- _The task_: Return the run of lines below that opens with the line containing "proper naming convention." and closes with the line containing "you're done!* 🚀", keeping each one exact.

- _Dataset entries_:
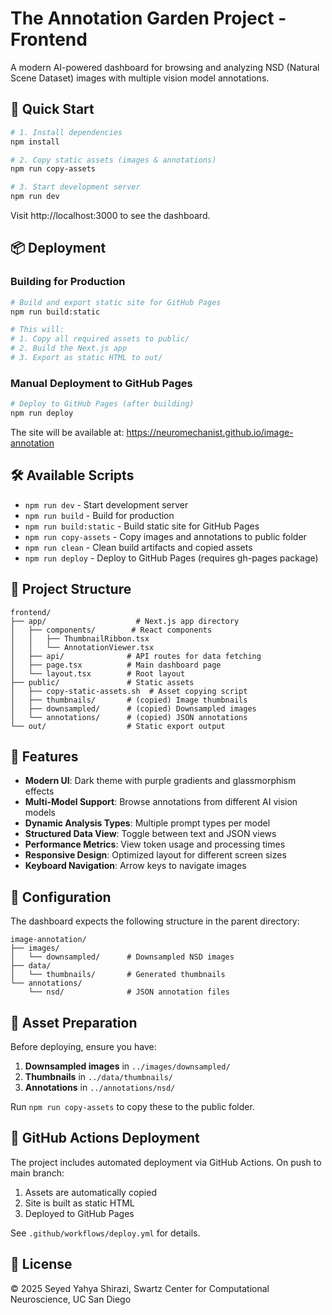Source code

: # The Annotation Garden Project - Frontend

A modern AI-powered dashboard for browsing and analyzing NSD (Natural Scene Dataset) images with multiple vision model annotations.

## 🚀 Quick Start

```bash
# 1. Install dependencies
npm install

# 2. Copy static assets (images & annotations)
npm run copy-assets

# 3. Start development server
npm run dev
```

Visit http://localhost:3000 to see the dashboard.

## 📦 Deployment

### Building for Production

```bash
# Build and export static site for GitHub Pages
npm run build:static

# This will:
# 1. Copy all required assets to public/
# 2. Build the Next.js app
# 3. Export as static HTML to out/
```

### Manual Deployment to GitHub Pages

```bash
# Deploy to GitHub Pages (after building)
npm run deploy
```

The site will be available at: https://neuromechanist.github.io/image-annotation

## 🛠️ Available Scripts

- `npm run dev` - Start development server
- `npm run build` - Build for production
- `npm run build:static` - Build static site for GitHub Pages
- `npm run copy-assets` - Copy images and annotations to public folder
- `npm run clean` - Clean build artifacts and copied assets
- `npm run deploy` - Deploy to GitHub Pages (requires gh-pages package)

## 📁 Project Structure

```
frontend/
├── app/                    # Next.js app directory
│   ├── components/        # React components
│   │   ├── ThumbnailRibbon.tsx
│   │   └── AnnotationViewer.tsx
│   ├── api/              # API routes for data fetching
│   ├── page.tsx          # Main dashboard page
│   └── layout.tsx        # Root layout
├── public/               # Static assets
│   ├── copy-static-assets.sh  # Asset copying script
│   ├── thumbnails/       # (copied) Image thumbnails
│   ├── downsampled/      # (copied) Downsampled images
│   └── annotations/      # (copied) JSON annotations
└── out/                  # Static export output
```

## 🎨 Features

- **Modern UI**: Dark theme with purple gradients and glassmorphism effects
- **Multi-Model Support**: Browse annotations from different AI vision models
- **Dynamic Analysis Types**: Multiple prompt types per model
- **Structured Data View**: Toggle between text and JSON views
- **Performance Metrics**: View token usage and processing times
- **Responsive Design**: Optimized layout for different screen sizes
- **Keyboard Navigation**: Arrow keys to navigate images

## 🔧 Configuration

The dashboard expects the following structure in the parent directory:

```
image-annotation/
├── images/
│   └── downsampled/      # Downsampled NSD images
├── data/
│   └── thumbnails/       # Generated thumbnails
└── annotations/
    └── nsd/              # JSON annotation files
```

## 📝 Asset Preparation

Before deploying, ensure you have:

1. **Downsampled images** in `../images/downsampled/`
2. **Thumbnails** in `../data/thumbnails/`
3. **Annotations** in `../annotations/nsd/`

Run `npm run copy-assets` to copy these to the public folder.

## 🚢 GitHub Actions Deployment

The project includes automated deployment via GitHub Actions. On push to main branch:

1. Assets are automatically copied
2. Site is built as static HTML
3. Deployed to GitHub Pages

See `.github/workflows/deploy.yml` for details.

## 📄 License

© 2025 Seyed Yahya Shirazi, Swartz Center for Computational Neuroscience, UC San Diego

* * *

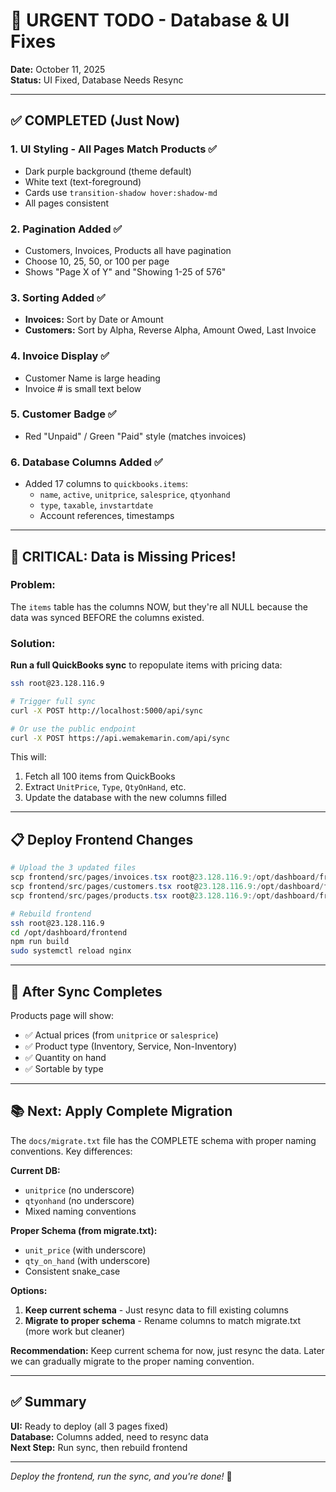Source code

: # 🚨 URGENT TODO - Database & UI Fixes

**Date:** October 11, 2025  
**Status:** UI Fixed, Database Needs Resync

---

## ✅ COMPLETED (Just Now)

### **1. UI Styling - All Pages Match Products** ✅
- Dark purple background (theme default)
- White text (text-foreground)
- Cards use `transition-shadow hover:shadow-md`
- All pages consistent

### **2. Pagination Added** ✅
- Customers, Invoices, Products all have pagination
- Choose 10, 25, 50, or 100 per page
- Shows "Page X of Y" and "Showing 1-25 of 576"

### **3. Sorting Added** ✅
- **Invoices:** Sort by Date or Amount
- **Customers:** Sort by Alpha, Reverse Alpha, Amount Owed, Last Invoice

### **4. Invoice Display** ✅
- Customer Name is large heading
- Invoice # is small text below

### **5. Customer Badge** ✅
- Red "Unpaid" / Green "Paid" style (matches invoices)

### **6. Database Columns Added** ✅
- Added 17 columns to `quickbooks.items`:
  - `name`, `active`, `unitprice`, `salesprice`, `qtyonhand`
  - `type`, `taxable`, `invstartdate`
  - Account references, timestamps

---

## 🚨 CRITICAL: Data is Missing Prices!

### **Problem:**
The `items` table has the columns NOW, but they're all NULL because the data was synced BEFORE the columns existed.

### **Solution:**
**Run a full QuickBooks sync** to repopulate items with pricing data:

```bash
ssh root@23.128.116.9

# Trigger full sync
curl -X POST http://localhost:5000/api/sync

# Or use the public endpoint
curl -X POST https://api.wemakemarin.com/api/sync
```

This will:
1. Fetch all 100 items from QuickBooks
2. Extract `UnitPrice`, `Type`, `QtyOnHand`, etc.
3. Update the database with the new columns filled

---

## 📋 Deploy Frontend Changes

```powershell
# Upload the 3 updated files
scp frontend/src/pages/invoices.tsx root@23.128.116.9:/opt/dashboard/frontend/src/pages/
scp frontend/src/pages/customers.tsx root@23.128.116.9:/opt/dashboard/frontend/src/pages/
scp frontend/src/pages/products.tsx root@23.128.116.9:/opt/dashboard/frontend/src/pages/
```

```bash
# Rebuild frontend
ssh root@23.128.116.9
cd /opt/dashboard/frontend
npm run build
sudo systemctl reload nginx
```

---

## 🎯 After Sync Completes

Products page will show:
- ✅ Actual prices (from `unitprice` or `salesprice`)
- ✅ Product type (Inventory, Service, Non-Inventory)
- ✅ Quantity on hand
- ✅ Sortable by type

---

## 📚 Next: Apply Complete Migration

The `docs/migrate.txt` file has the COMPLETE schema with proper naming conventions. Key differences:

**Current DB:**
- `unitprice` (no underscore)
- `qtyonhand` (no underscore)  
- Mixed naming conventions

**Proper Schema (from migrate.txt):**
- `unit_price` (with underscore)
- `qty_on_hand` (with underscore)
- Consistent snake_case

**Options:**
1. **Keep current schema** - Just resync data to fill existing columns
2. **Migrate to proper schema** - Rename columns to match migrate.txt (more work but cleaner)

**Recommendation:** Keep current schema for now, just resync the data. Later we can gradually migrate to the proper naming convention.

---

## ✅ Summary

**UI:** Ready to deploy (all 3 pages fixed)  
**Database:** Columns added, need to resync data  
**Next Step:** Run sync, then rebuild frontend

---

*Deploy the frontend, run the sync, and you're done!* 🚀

- _Answer to this problem_:
**Recommendation:** Keep current schema for now, just resync the data. Later we can gradually migrate to the proper naming convention.

---

## ✅ Summary

**UI:** Ready to deploy (all 3 pages fixed)  
**Database:** Columns added, need to resync data  
**Next Step:** Run sync, then rebuild frontend

---

*Deploy the frontend, run the sync, and you're done!* 🚀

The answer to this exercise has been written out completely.